Beyond the fact that Griner’s skin color and sexuality played a huge role in her being jailed in Russia, and the discussion about whether or not she was “worthy” of what it took to bring her home, the underbelly of the WNBA resembles society in its preference for longing for more white stars.
This league would love it if Sabrina Ionescu became the player they wanted her to be. And that’s not a shot at Ionescu, who’s really good. But, let’s not act like what she looks like doesn’t play a factor in her popularity. If the WNBA was full of Sabina Ionescus then it would be an easier sell.
“We’ve moved the chains, but we’re not nearly as successful as we could be if we were invested in more,” Dawn Staley told ESPN last year when discussing the “30 for 30” documentary Dream On, about how the 1996 U.S. Women’s Olympic team she was on helped launch the WNBA. “Women’s basketball has been successful despite what’s often bare-minimum investment. We’re looking for more and more opportunities.”

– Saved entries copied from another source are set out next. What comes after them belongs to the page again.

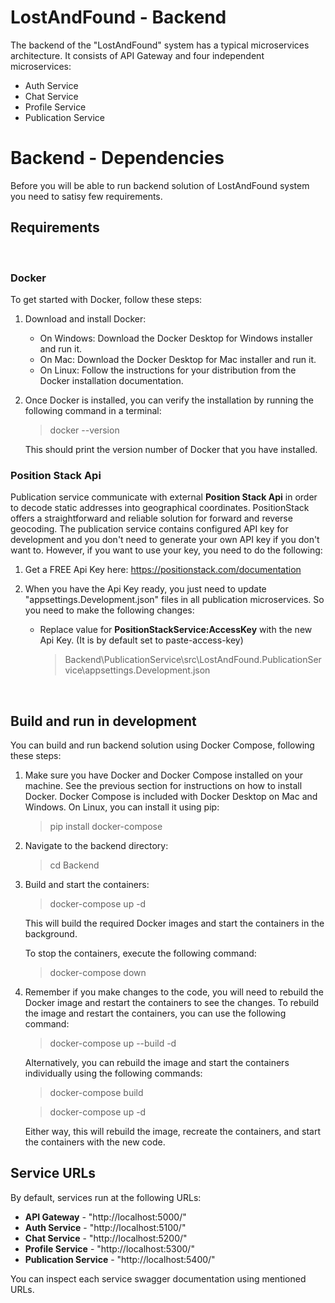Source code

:# LostAndFound - Backend
The backend of the "LostAndFound" system has a typical microservices architecture. It consists of API Gateway and four independent microservices: 
* Auth Service
* Chat Service
* Profile Service
* Publication Service


# Backend - Dependencies
Before you will be able to run backend solution of LostAndFound system you need to satisy few requirements.

## Requirements
<br />

### **Docker**
To get started with Docker, follow these steps:

1. Download and install Docker:
	* On Windows: Download the Docker Desktop for Windows installer and run it.
	* On Mac: Download the Docker Desktop for Mac installer and run it.
	* On Linux: Follow the instructions for your distribution from the Docker installation documentation.
	
2. Once Docker is installed, you can verify the installation by running the following command in a terminal:
	> docker --version

	This should print the version number of Docker that you have installed.

### **Position Stack Api**
Publication service communicate with external **Position Stack Api** in order to decode static addresses into geographical coordinates. PositionStack offers a straightforward and reliable solution for forward and reverse geocoding. The publication service contains configured API key for development and you don't need to generate your own API key if you don't want to. However, if you want to use your key, you need to do the following:


1. Get a FREE Api Key here:  https://positionstack.com/documentation

2. When you have the Api Key ready, you just need to update "appsettings.Development.json" files in all publication microservices. So you need to make the following changes:
	* Replace value for **PositionStackService:AccessKey** with the new Api Key. (It is by default set to paste-access-key)
		> Backend\PublicationService\src\LostAndFound.PublicationService\appsettings.Development.json

<br />

## Build and run in development
You can build and run backend solution using Docker Compose, following these steps:

1. Make sure you have Docker and Docker Compose installed on your machine. See the previous section for instructions on how to install Docker. Docker Compose is included with Docker Desktop on Mac and Windows. On Linux, you can install it using pip:
	> pip install docker-compose

2. Navigate to the backend directory:
	> cd Backend

3. Build and start the containers:
	> docker-compose up -d
	
	This will build the required Docker images and start the containers in the background.

	To stop the containers, execute the following command:
	> docker-compose down

4. Remember if you make changes to the code, you will need to rebuild the Docker image and restart the containers to see the changes.
To rebuild the image and restart the containers, you can use the following command:
	> docker-compose up --build -d

	Alternatively, you can rebuild the image and start the containers individually using the following commands:

	> docker-compose build
	
	> docker-compose up -d

	Either way, this will rebuild the image, recreate the containers, and start the containers with the new code.


## Service URLs
By default, services run at the following URLs:
* **API Gateway** - "http://localhost:5000/"
* **Auth Service** - "http://localhost:5100/"
* **Chat Service** - "http://localhost:5200/"
* **Profile Service** - "http://localhost:5300/"
* **Publication Service** - "http://localhost:5400/"

You can inspect each service swagger documentation using mentioned URLs.
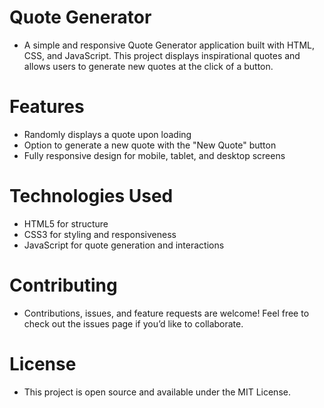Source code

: # Quote Generator
- A simple and responsive Quote Generator application built with HTML, CSS, and JavaScript. This project displays inspirational quotes and allows users to generate new quotes at the click of a button.

# Features
- Randomly displays a quote upon loading
- Option to generate a new quote with the "New Quote" button
- Fully responsive design for mobile, tablet, and desktop screens

# Technologies Used
- HTML5 for structure
- CSS3 for styling and responsiveness
- JavaScript for quote generation and interactions
# Contributing
- Contributions, issues, and feature requests are welcome! Feel free to check out the issues page if you’d like to collaborate.
# License
- This project is open source and available under the MIT License.
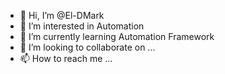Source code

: - 👋 Hi, I’m @El-DMark
- 👀 I’m interested in Automation 
- 🌱 I’m currently learning Automation Framework 
- 💞️ I’m looking to collaborate on ...
- 📫 How to reach me ...

<!---
El-DMark/El-DMark is a ✨ special ✨ repository because its `README.md` (this file) appears on your GitHub profile.
You can click the Preview link to take a look at your changes.
--->
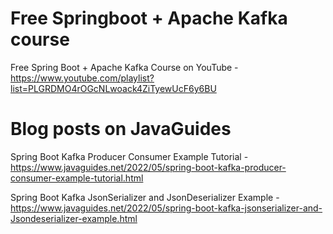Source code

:# Free Springboot + Apache Kafka course

Free Spring Boot + Apache Kafka Course on YouTube - https://www.youtube.com/playlist?list=PLGRDMO4rOGcNLwoack4ZiTyewUcF6y6BU

# Blog posts on JavaGuides
Spring Boot Kafka Producer Consumer Example Tutorial - https://www.javaguides.net/2022/05/spring-boot-kafka-producer-consumer-example-tutorial.html

Spring Boot Kafka JsonSerializer and JsonDeserializer Example - https://www.javaguides.net/2022/05/spring-boot-kafka-jsonserializer-and-Jsondeserializer-example.html

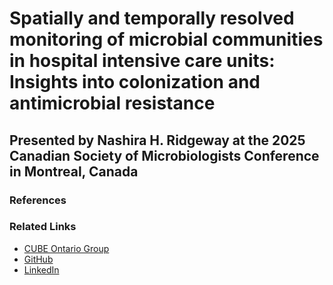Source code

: # Spatially and temporally resolved monitoring of microbial communities in hospital intensive care units: Insights into colonization and antimicrobial resistance
## Presented by Nashira H. Ridgeway at the 2025 Canadian Society of Microbiologists Conference in Montreal, Canada
### References
### Related Links
- [CUBE Ontario Group](https://cube-ontario.github.io)
- [GitHub](https://github.com/nashirag)
- [LinkedIn](https://linkedin.com/in/NashiraRidgeway)
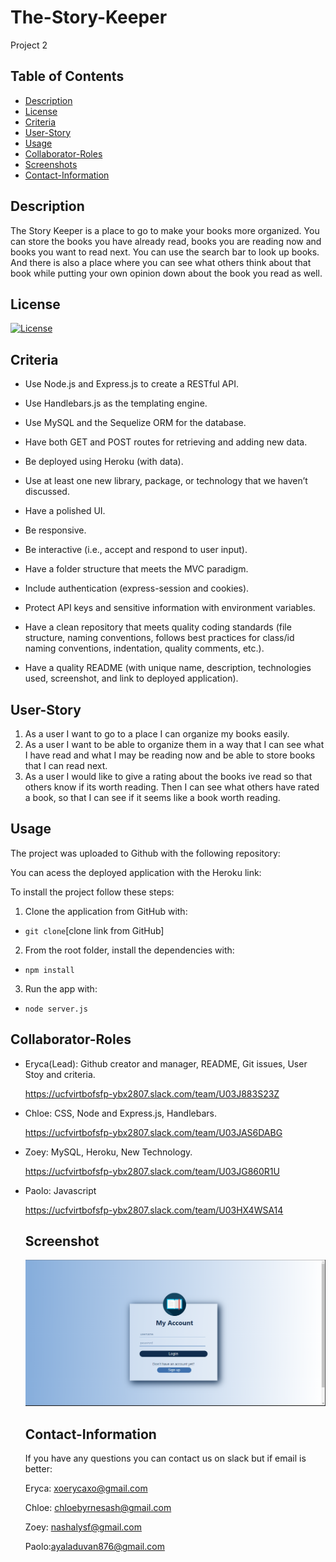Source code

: # The-Story-Keeper
Project 2
## Table of Contents
* [Description](#Description)
* [License](#License)
* [Criteria](#Criteria)
* [User-Story](#User-Story)
* [Usage](#Usage)
* [Collaborator-Roles](#Collaborator-Roles)
* [Screenshots](#Screenshots)
* [Contact-Information](#Contact-Information)

## Description

The Story Keeper is a place to go to make your books more organized. You can store the books you have already read, books you are reading now and books you want to read next. You can use the search bar to look up books. And there is also a place where you can see what others think about that book while putting your own opinion down about the book you read as well. 

## License 

[![License](https://img.shields.io/badge/License-MIT-brightgreen)](https://opensource.org/licenses/MIT)

## Criteria

* Use Node.js and Express.js to create a RESTful API.

* Use Handlebars.js as the templating engine.

* Use MySQL and the Sequelize ORM for the database.

* Have both GET and POST routes for retrieving and adding new data.

* Be deployed using Heroku (with data).

* Use at least one new library, package, or technology that we haven’t discussed.

* Have a polished UI.

* Be responsive.

* Be interactive (i.e., accept and respond to user input).

* Have a folder structure that meets the MVC paradigm.

* Include authentication (express-session and cookies).

* Protect API keys and sensitive information with environment variables.

* Have a clean repository that meets quality coding standards (file structure, naming conventions, follows best practices for class/id naming conventions, indentation, quality comments, etc.).

* Have a quality README (with unique name, description, technologies used, screenshot, and link to deployed application).

## User-Story

1. As a user I want to go to a place I can organize my books easily. 
2. As a user I want to be able to organize them in a way that I can see what I have read and what I may be reading now and be able to store books that I can read next.
3. As a user I would like to give a rating about the books ive read so that others know if its worth reading. Then I can see what others have rated a book, so that I can see if it seems like a book worth reading.

## Usage

The project was uploaded to Github with the following repository:

You can acess the deployed application with the Heroku link:

To install the project follow these steps:

  1. Clone the application from GitHub with:

   * `git clone`[clone link from GitHub]
 
  2. From the root folder, install the dependencies with:

   * `npm install`

  3. Run the app with:

   * `node server.js`

   ## Collaborator-Roles

 * Eryca(Lead): Github creator and manager, README, Git issues, User Stoy and criteria.

   https://ucfvirtbofsfp-ybx2807.slack.com/team/U03J883S23Z

 * Chloe: CSS, Node and Express.js, Handlebars.

   https://ucfvirtbofsfp-ybx2807.slack.com/team/U03JAS6DABG

 * Zoey: MySQL, Heroku, New Technology.

   https://ucfvirtbofsfp-ybx2807.slack.com/team/U03JG860R1U

 * Paolo: Javascript

   https://ucfvirtbofsfp-ybx2807.slack.com/team/U03HX4WSA14




    ## Screenshot
    
    ![](./public/assets/img/login.png)

  

    ## Contact-Information
    
    If you have any questions you can contact us on slack but if email is better: 
    
    Eryca: [xoerycaxo@gmail.com](#xoerycaxo@gmail.com)
    
    Chloe: [chloebyrnesash@gmail.com](#chloebyrnesash@gmail.com)
    
    Zoey: [nashalysf@gmail.com](#nashalysf@gmail.com)
    
    Paolo:[ayaladuvan876@gmail.com](#ayaladuvan876@gmail.com)
    

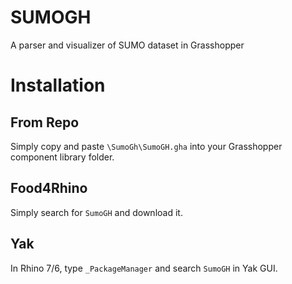 # SUMOGH
A parser and visualizer of SUMO dataset in Grasshopper

# Installation

## From Repo
Simply copy and paste `\SumoGh\SumoGH.gha` into your Grasshopper component library folder.

## Food4Rhino
Simply search for `SumoGH` and download it.

## Yak
In Rhino 7/6, type `_PackageManager` and search `SumoGH` in Yak GUI.
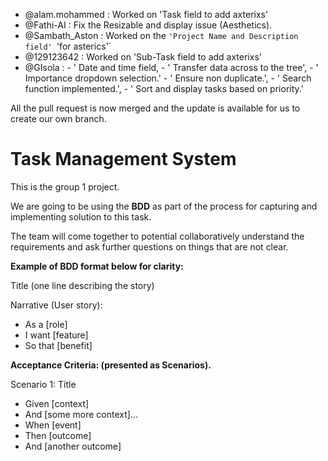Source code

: 

-    @alam.mohammed     :    Worked on 'Task field to add axterixs'   
-    @Fathi-AI          :     Fix the Resizable and display issue (Aesthetics). 
-    @Sambath_Aston     :     Worked on the `'Project Name and Description field' `'for asterics'` 
-    @129123642         :     Worked on 'Sub-Task field to add axterixs' 
-    @GIsola            :     - ' Date and time field, 
                              - ' Transfer data across to the tree', 
                              - ' Importance dropdown selection.'
                              - ' Ensure non duplicate.',
                              - ' Search function implemented.',
                              - ' Sort and display tasks based on priority.'


All the pull request is now merged and the update is available for us to create our own branch. 


















# Task Management System


This is the group 1 project. 


We are going to be using the **BDD** as part of the process for capturing and implementing solution to this task.   


The team will come together to potential collaboratively understand the requirements and ask further questions on things that are not clear.





**Example of BDD format below for clarity:**

Title (one line describing the story)

Narrative (User story):
- As a [role]
- I want [feature]
- So that [benefit]


**Acceptance Criteria: (presented as Scenarios).** 

Scenario 1: Title
- Given [context]
- And [some more context]...
- When  [event]
- Then  [outcome] 
- And [another outcome]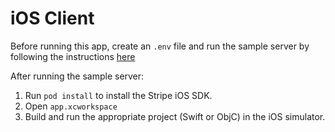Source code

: # iOS Client

Before running this app, create an `.env` file and run the sample server by following the instructions [here](https://github.com/stripe-samples/accept-a-card-payment#how-to-run-locally)

After running the sample server:

1. Run `pod install` to install the Stripe iOS SDK.
2. Open `app.xcworkspace`
3. Build and run the appropriate project (Swift or ObjC) in the iOS simulator.
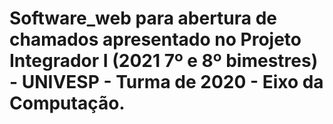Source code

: # Software_web para abertura de chamados apresentado no Projeto Integrador I (2021 7º e 8º bimestres) - UNIVESP - Turma de 2020 - Eixo da Computação.
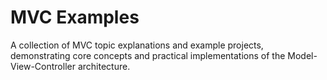 # MVC Examples
A collection of MVC topic explanations and example projects, demonstrating core concepts and practical implementations of the Model-View-Controller architecture.
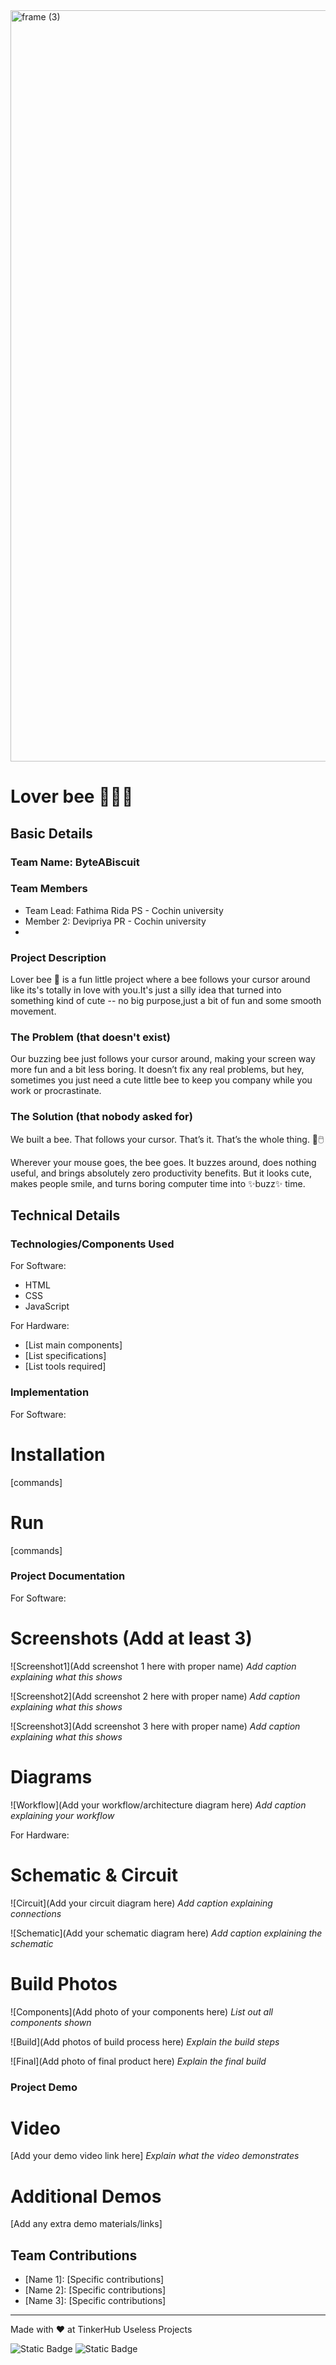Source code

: <img width="3188" height="1202" alt="frame (3)" src="https://github.com/user-attachments/assets/517ad8e9-ad22-457d-9538-a9e62d137cd7" />


# Lover bee 🐝🍯🌸


## Basic Details
### Team Name: ByteABiscuit


### Team Members
- Team Lead: Fathima Rida PS - Cochin university
- Member 2: Devipriya PR - Cochin university
-

### Project Description
Lover bee 🐝 is a fun little project where a bee follows your cursor around like its's totally in love with you.It's just a silly idea that turned into something kind of cute -- no big purpose,just a bit of fun and some smooth movement.

### The Problem (that doesn't exist)
Our buzzing bee just follows your cursor around, making your screen way more fun and a bit less boring. It doesn’t fix any real problems, but hey, sometimes you just need a cute little bee to keep you company while you work or procrastinate.

### The Solution (that nobody asked for)
We built a bee. That follows your cursor. That’s it. That’s the whole thing. 🐝🖱️

Wherever your mouse goes, the bee goes. It buzzes around, does nothing useful, and brings absolutely zero productivity benefits. But it looks cute, makes people smile, and turns boring computer time into ✨buzz✨ time.

## Technical Details
### Technologies/Components Used
For Software:
- HTML
- CSS
- JavaScript

For Hardware:
- [List main components]
- [List specifications]
- [List tools required]

### Implementation
For Software:
# Installation
[commands]

# Run
[commands]

### Project Documentation
For Software:

# Screenshots (Add at least 3)
![Screenshot1](Add screenshot 1 here with proper name)
*Add caption explaining what this shows*

![Screenshot2](Add screenshot 2 here with proper name)
*Add caption explaining what this shows*

![Screenshot3](Add screenshot 3 here with proper name)
*Add caption explaining what this shows*

# Diagrams
![Workflow](Add your workflow/architecture diagram here)
*Add caption explaining your workflow*

For Hardware:

# Schematic & Circuit
![Circuit](Add your circuit diagram here)
*Add caption explaining connections*

![Schematic](Add your schematic diagram here)
*Add caption explaining the schematic*

# Build Photos
![Components](Add photo of your components here)
*List out all components shown*

![Build](Add photos of build process here)
*Explain the build steps*

![Final](Add photo of final product here)
*Explain the final build*

### Project Demo
# Video
[Add your demo video link here]
*Explain what the video demonstrates*

# Additional Demos
[Add any extra demo materials/links]

## Team Contributions
- [Name 1]: [Specific contributions]
- [Name 2]: [Specific contributions]
- [Name 3]: [Specific contributions]

---
Made with ❤️ at TinkerHub Useless Projects 

![Static Badge](https://img.shields.io/badge/TinkerHub-24?color=%23000000&link=https%3A%2F%2Fwww.tinkerhub.org%2F)
![Static Badge](https://img.shields.io/badge/UselessProjects--25-25?link=https%3A%2F%2Fwww.tinkerhub.org%2Fevents%2FQ2Q1TQKX6Q%2FUseless%2520Projects)



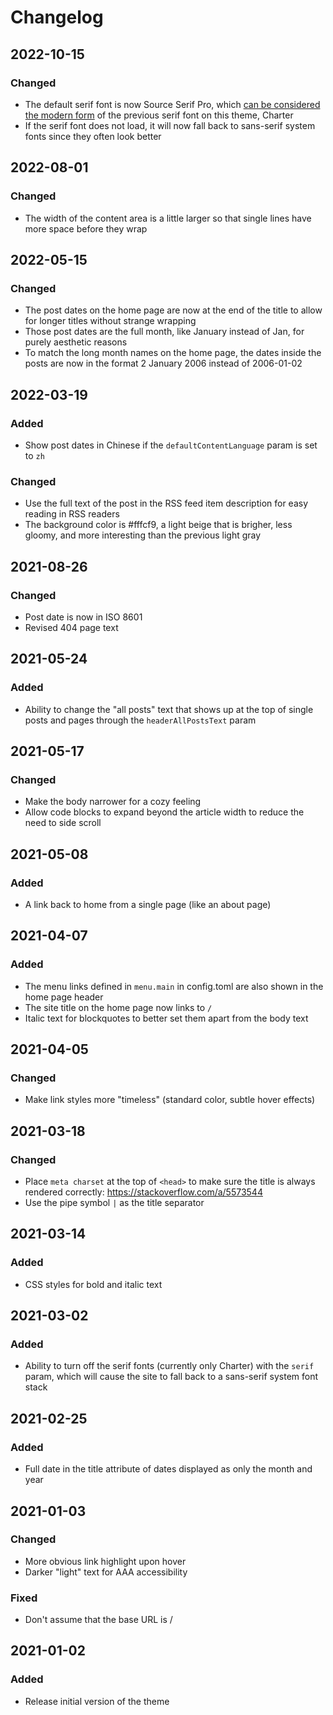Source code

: # Changelog

## 2022-10-15

### Changed
- The default serif font is now Source Serif Pro, which [can be considered the
  modern form](https://blog.typekit.com/2014/05/20/source-serif-pro/) of the
  previous serif font on this theme, Charter
- If the serif font does not load, it will now fall back to sans-serif system
  fonts since they often look better

## 2022-08-01

### Changed
- The width of the content area is a little larger so that single lines have
  more space before they wrap

## 2022-05-15

### Changed
- The post dates on the home page are now at the end of the title to allow for
  longer titles without strange wrapping
- Those post dates are the full month, like January instead of Jan, for purely
  aesthetic reasons
- To match the long month names on the home page, the dates inside the posts
  are now in the format 2 January 2006 instead of 2006-01-02

## 2022-03-19

### Added
- Show post dates in Chinese if the `defaultContentLanguage` param is set to
  `zh`

### Changed
- Use the full text of the post in the RSS feed item description for easy
  reading in RSS readers
- The background color is #fffcf9, a light beige that is brigher, less gloomy,
  and more interesting than the previous light gray

## 2021-08-26

### Changed
- Post date is now in ISO 8601
- Revised 404 page text

## 2021-05-24

### Added
- Ability to change the "all posts" text that shows up at the top of single
  posts and pages through the `headerAllPostsText` param

## 2021-05-17

### Changed
- Make the body narrower for a cozy feeling
- Allow code blocks to expand beyond the article width to reduce the need to
  side scroll

## 2021-05-08

### Added
- A link back to home from a single page (like an about page)

## 2021-04-07

### Added
- The menu links defined in `menu.main` in config.toml are also shown in the
  home page header
- The site title on the home page now links to `/`
- Italic text for blockquotes to better set them apart from the body text

## 2021-04-05

### Changed
- Make link styles more "timeless" (standard color, subtle hover effects)

## 2021-03-18

### Changed
- Place `meta charset` at the top of `<head>` to make sure the title is always
  rendered correctly: https://stackoverflow.com/a/5573544
- Use the pipe symbol `|` as the title separator

## 2021-03-14

### Added
- CSS styles for bold and italic text

## 2021-03-02

### Added
- Ability to turn off the serif fonts (currently only Charter) with the
  `serif` param, which will cause the site to fall back to a sans-serif
  system font stack

## 2021-02-25

### Added
- Full date in the title attribute of dates displayed as only the month and year

## 2021-01-03

### Changed
- More obvious link highlight upon hover
- Darker "light" text for AAA accessibility

### Fixed
- Don't assume that the base URL is /

## 2021-01-02

### Added
- Release initial version of the theme
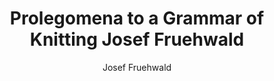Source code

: ---
author:
- Josef Fruehwald
category: paper
journal: ''
layout: publication
title: Prolegomena to a Grammar of Knitting Josef Fruehwald
year: '2016'
---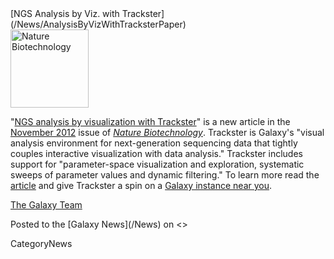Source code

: <div class='newsItemHeader'>[NGS Analysis by Viz. with Trackster](/News/AnalysisByVizWithTracksterPaper)</div>

<div class='right'><a href='http://bit.ly/VMUz7p'><img src='/Images/NewsGraphics/NatBiotechCover201211.gif.md' alt='Nature Biotechnology' height="125" /></a></div>

"[NGS analysis by visualization with Trackster](http://bit.ly/VMUz7p)" is a new article in the [November 2012](http://www.nature.com/nbt/journal/v30/n11/index.html) issue of *[Nature Biotechnology](http://www.nature.com/nbt/index.html)*.  Trackster is Galaxy's "visual analysis environment for next-generation sequencing data that tightly couples interactive visualization with data analysis."  Trackster includes support for "parameter-space visualization and exploration, systematic sweeps of parameter values and dynamic filtering."  To learn more read the [article](http://bit.ly/VMUz7p) and give Trackster a spin on a [Galaxy instance near you](/PublicGalaxyServers).

[The Galaxy Team](/GalaxyTeam)

<div class='newsItemFooter'>Posted to the [Galaxy News](/News) on <<Date(2012-11-09T17:35:01Z)>></div>

CategoryNews
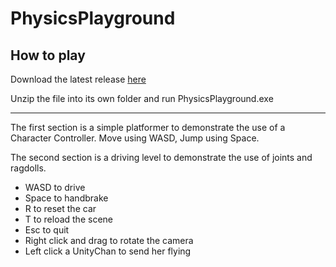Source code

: # PhysicsPlayground

## How to play

Download the latest release [here](https://github.com/drewfunderburk/PhysicsPlayground/releases)

Unzip the file into its own folder and run PhysicsPlayground.exe

---

The first section is a simple platformer to demonstrate the use of a Character Controller. Move using WASD, Jump using Space.

The second section is a driving level to demonstrate the use of joints and ragdolls.

- WASD to drive
- Space to handbrake
- R to reset the car
- T to reload the scene
- Esc to quit
- Right click and drag to rotate the camera
- Left click a UnityChan to send her flying
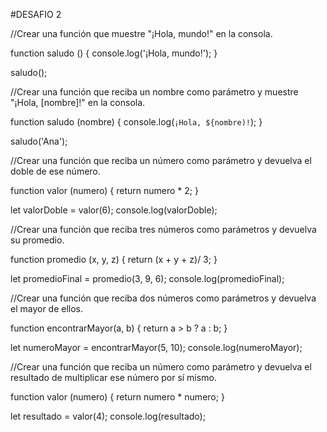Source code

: #DESAFIO 2

//Crear una función que muestre "¡Hola, mundo!" en la consola.

function saludo () {
  console.log('¡Hola, mundo!');
}

saludo();

//Crear una función que reciba un nombre como parámetro y muestre "¡Hola, [nombre]!" en la consola.

function saludo (nombre) {
  console.log(`¡Hola, ${nombre)!`);
}

saludo('Ana');

//Crear una función que reciba un número como parámetro y devuelva el doble de ese número.

function valor (numero) {
  return numero * 2;
}

let valorDoble = valor(6);
console.log(valorDoble);

//Crear una función que reciba tres números como parámetros y devuelva su promedio.

function promedio (x, y, z) {
  return (x + y + z)/ 3;
}

let promedioFinal = promedio(3, 9, 6);
console.log(promedioFinal);

//Crear una función que reciba dos números como parámetros y devuelva el mayor de ellos.

function encontrarMayor(a, b) {
  return a > b ? a : b;
}

let numeroMayor = encontrarMayor(5, 10);
console.log(numeroMayor);

//Crear una función que reciba un número como parámetro y devuelva el resultado de multiplicar ese número por sí mismo.

function valor (numero) {
  return numero * numero;
}

let resultado = valor(4);
console.log(resultado);
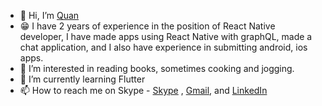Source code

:- 👋 Hi, I’m [Quan](@quannh287)
- :grin: I have 2 years of experience in the position of React Native developer, I have made apps using React Native with graphQL, made a chat application, and I also have experience in submitting android, ios apps.
- 👀 I’m interested in reading books, sometimes cooking and jogging.
- 🌱 I’m currently learning Flutter
- 📫 How to reach me on Skype - [Skype](https://join.skype.com/invite/w50V0cldjMuu) , [Gmail](quannh2871@gmail.com), and [LinkedIn](https://www.linkedin.com/in/quannh2871/)

<!---
quannh287/quannh287 is a ✨ special ✨ repository because its `README.md` (this file) appears on your GitHub profile.
You can click the Preview link to take a look at your changes.
--->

A real-life example of that is the fanfare and popularity of the U.S. Women’s National Soccer Team compared to the women’s basketball team. In July of 2021, of the 18 women that made up Team USA’s soccer roster, only two of them were Black. It was the opposite for basketball, as nine of the 12 members of their roster were Black. The team was also coached by Staley, making her the first Black woman to ever coach Team USA’s women’s senior team. The women’s basketball team hasn’t lost in the Olympics since 1992, but yet, Carli Lloyd, and Megan Rapinoe’s squad was the women’s team that was getting a bigger push.
“Playing for Team USA means a lot because as Black people, we don’t get that love from our country,” Lisa Leslie said of her blackness in the documentary, as reported by Jezebel. “In those moments, people are just people, human beings. They cheer and they celebrate together without judging. If you could see the beauty in me, then maybe you could see it in another Black woman.”
For all of the positives thing that the WNBA has done over the years, overwhelmingly all of them are connected to work that’s been done by Black women. Let’s not forget that Kelly Loeffler was once an NBA owner and that Las Vegas Aces head coach Becky Hammon — a white woman — had to serve a two-game suspension without pay due to comments she made to All-Star forward Dearica Hamby — a Black woman — about her pregnancy.
And you wonder why Dr. Jill Biden initially wanted to welcome Caitlin Clark and Iowa to the White House to share in Angel Reese and LSU’s moment.
The WNBA’s player union is one of the most powerful in sports, and they proved that by helping get Raphael Warnock elected when he defeated Loeffler in the 2021 Georgia Senate runoff race. But yet, Cathy Engelbert is still the league’s commissioner. And she’s a woman that doesn’t do well with social issues.
“I think we would evaluate it across what our global games platform looks like,” Engelbert said about WNBA considering playing a game in Saudi Arabia just days after the PGA chose money over morals and partnered with LIV Golf. “It wouldn’t be the first place I went, for sure, but we had this opportunity in Canada, Europe, Asia, and Africa.”
And just last summer at the WNBA All-Star Game in Chicago, Engelbert said that a Chance the Rapper concert for WNBA Live was not open to the public because of fears due to gun violence. However, a spokesperson from the Chicago Police Department told WTTW that they didn’t advise Engelbert, or the league, to limit outdoor events, including the concert.
So, yes, this is about Brittney Griner, and the need for WNBA owners to stop being cheap when it comes to chartering flights for their teams. But, it’s mainly about how the WNBA always has been and always will be, dominated by a group of people that the league, and society don’t want to properly cater to — Black women. Maybe that’s why so many people were so shocked when Kelsey Plum received such a puny trophy from Cathy Engelbert after winning MVP of the 2022 All-Star Game. Because if this league would give a white woman something like that, just imagine how they really feel about Black women behind closed doors.